L’outil qui doit serrer la vis, l’aiguille d’argent voire la pomme rouge enveloppée d’un
tissu satin rouge passent concrètement de main en main comme verbalement de
bouche à bouche, intégrant autant de plans-portraits de jeunes ouvriers, d’artisans
âgés, de paysans vêtus encore traditionnellement mais désormais acquis à Mao.
Tous les Chinois sont ainsi convoqués, ceux qui savent et le texte est singulièrement
et fréquemment décliné : de nombreux plans taille rassemblent les écrivants avec
crayons, plumes, supports, en actes d’écriture comme en actes de lecture. Tout cela
s’avère étrange et détournement puisque nous, nous savons combien les lettrés ont
été arrêtés, torturés, humiliés, assassinés.

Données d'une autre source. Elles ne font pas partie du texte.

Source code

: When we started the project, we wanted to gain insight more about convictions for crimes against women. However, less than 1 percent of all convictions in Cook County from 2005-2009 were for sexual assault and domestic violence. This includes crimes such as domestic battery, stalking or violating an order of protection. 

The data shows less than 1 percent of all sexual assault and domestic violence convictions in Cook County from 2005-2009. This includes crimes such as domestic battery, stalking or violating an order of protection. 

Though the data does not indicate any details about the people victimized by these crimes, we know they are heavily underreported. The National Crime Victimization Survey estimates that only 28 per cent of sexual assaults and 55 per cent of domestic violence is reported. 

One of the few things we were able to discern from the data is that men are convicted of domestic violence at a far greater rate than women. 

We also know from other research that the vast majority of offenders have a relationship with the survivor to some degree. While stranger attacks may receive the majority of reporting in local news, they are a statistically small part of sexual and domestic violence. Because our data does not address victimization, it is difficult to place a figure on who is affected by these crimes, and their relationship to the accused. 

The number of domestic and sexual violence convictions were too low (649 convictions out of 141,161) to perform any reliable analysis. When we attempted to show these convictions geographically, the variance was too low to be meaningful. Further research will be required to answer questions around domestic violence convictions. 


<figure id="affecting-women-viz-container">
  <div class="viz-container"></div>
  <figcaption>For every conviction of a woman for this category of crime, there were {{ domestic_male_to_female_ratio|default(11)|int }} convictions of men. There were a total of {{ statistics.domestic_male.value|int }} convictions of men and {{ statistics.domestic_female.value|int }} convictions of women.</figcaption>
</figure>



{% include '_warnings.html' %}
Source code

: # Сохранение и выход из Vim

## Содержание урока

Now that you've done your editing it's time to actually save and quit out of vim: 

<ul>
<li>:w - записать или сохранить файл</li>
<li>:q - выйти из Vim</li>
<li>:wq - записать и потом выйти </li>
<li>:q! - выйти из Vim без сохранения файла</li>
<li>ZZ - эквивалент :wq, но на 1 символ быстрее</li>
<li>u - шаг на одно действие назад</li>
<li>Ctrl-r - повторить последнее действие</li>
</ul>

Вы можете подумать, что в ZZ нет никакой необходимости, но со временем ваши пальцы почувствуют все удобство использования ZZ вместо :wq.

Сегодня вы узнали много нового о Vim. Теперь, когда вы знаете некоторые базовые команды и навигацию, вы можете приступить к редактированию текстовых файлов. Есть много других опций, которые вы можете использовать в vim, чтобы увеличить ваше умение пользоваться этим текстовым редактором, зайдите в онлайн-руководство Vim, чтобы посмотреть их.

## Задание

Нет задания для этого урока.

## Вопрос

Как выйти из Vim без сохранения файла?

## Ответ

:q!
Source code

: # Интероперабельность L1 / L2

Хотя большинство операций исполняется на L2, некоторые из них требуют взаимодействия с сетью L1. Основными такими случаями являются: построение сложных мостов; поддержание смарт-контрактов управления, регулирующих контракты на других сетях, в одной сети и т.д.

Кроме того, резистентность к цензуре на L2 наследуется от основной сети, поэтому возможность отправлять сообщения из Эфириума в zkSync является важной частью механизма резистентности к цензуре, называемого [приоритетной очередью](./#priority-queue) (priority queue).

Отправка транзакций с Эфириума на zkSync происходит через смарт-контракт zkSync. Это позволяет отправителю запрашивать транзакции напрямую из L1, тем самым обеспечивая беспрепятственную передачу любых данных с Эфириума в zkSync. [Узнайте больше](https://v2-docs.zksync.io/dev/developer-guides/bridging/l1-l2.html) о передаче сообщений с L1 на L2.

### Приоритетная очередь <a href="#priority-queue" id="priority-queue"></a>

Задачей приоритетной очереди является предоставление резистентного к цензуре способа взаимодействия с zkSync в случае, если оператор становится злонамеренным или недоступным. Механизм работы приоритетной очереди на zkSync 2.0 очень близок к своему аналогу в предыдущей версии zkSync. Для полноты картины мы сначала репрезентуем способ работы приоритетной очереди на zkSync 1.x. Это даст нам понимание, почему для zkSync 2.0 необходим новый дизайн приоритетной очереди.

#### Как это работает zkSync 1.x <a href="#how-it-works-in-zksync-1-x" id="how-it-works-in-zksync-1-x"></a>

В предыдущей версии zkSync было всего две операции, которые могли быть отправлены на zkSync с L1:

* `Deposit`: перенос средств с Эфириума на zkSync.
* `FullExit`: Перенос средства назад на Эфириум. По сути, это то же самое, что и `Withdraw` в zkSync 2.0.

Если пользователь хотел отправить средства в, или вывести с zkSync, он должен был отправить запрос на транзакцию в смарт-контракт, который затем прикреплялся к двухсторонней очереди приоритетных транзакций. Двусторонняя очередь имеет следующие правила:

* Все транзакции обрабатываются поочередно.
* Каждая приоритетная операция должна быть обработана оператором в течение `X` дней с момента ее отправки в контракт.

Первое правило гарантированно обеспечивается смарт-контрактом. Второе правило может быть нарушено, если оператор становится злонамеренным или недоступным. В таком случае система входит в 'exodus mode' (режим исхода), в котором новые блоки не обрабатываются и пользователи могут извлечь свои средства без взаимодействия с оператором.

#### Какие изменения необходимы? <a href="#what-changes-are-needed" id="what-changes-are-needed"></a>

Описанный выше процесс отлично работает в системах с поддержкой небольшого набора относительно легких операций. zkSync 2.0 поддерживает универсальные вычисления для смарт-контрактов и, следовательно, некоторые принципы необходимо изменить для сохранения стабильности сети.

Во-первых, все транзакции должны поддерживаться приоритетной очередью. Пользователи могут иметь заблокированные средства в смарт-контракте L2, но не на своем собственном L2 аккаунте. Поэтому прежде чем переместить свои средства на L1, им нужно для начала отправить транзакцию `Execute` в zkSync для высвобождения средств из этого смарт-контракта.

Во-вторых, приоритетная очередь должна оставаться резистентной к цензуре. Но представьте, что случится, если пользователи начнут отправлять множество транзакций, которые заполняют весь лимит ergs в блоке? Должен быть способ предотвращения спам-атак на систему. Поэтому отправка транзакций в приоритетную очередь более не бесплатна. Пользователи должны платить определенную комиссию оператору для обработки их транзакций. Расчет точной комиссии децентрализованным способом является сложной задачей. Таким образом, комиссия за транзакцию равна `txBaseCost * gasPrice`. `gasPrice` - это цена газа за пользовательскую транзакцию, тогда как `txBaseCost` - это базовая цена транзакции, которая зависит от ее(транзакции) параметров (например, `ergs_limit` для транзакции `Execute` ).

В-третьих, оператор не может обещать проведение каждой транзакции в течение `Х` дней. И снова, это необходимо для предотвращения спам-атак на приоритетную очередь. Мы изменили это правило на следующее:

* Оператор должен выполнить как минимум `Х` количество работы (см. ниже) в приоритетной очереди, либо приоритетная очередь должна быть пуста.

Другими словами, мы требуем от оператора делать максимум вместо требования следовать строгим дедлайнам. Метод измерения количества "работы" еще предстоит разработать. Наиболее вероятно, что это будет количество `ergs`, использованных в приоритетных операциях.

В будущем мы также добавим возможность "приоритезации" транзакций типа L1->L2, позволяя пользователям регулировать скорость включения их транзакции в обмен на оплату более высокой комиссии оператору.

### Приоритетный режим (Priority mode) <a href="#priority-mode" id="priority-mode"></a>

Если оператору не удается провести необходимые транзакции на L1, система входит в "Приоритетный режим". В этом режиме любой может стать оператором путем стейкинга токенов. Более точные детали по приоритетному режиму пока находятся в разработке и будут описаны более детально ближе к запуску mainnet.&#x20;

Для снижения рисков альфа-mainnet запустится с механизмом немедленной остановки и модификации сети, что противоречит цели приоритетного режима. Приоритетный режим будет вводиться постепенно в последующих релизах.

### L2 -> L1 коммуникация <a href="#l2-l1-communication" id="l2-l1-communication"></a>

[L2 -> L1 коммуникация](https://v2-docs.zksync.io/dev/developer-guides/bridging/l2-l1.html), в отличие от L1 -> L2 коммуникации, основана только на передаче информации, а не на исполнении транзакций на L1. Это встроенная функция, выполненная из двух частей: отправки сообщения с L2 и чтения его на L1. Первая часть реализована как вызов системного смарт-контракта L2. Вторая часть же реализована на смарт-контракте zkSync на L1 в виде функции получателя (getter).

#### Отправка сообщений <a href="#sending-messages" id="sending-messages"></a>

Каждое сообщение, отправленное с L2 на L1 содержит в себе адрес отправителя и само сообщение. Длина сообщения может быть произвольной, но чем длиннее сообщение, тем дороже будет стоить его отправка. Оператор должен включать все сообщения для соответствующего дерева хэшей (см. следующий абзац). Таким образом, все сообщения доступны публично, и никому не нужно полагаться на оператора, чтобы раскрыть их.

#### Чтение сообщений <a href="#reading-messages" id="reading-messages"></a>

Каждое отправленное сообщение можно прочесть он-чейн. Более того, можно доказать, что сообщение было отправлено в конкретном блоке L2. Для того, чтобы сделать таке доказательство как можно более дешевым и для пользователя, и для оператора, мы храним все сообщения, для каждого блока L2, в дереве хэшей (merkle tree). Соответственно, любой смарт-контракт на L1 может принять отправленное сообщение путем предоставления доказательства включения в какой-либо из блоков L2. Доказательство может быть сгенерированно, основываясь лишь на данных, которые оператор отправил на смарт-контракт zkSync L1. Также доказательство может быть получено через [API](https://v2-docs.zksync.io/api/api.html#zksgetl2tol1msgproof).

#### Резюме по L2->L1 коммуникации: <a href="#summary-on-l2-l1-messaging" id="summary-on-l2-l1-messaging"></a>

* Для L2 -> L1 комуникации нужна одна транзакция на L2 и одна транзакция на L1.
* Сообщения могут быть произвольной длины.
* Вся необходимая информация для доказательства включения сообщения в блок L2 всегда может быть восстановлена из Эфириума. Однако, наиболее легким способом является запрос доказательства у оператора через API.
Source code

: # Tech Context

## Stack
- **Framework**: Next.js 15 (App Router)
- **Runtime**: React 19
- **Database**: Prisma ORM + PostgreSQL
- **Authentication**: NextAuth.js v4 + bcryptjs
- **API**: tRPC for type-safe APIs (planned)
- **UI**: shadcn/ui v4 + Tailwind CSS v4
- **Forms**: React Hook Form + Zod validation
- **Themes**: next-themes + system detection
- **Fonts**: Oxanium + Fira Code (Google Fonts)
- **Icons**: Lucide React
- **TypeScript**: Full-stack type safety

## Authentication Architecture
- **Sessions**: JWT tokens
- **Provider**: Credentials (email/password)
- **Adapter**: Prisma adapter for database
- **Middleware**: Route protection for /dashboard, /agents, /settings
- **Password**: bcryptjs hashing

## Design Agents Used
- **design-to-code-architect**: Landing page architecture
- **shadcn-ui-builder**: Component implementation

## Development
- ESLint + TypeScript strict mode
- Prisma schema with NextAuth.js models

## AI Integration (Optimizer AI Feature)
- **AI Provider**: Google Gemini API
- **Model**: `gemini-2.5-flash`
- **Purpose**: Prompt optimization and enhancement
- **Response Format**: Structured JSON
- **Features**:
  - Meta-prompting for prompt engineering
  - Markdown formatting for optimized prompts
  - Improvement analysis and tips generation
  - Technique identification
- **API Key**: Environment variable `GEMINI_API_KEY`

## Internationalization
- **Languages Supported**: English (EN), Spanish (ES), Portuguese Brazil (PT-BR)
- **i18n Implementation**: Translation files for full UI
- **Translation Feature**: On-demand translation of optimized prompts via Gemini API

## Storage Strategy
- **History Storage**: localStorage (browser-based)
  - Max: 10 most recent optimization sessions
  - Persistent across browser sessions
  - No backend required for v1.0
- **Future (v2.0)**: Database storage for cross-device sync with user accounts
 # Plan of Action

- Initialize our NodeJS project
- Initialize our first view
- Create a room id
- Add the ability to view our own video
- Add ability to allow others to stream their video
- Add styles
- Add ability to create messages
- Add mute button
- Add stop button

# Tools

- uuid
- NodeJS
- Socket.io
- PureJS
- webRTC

Cependant, la propagande « doit » être unanimement entendue. Tous sont convoqués,
les gardes rouges ont aboli leur différente classe d’origine et ils étirent tous désormais
le même argumentaire, répètent à l’envi le même credo jusqu’à la jeune sans diplôme
prouvant que quiconque est susceptible de participer au changement de la Chine.
La phraséologie puise dans celle de la persuasion, du devoir et du bonheur atteint :
« il a dit/nous devons/être capables/mission/loyauté/espoir/bonheur ».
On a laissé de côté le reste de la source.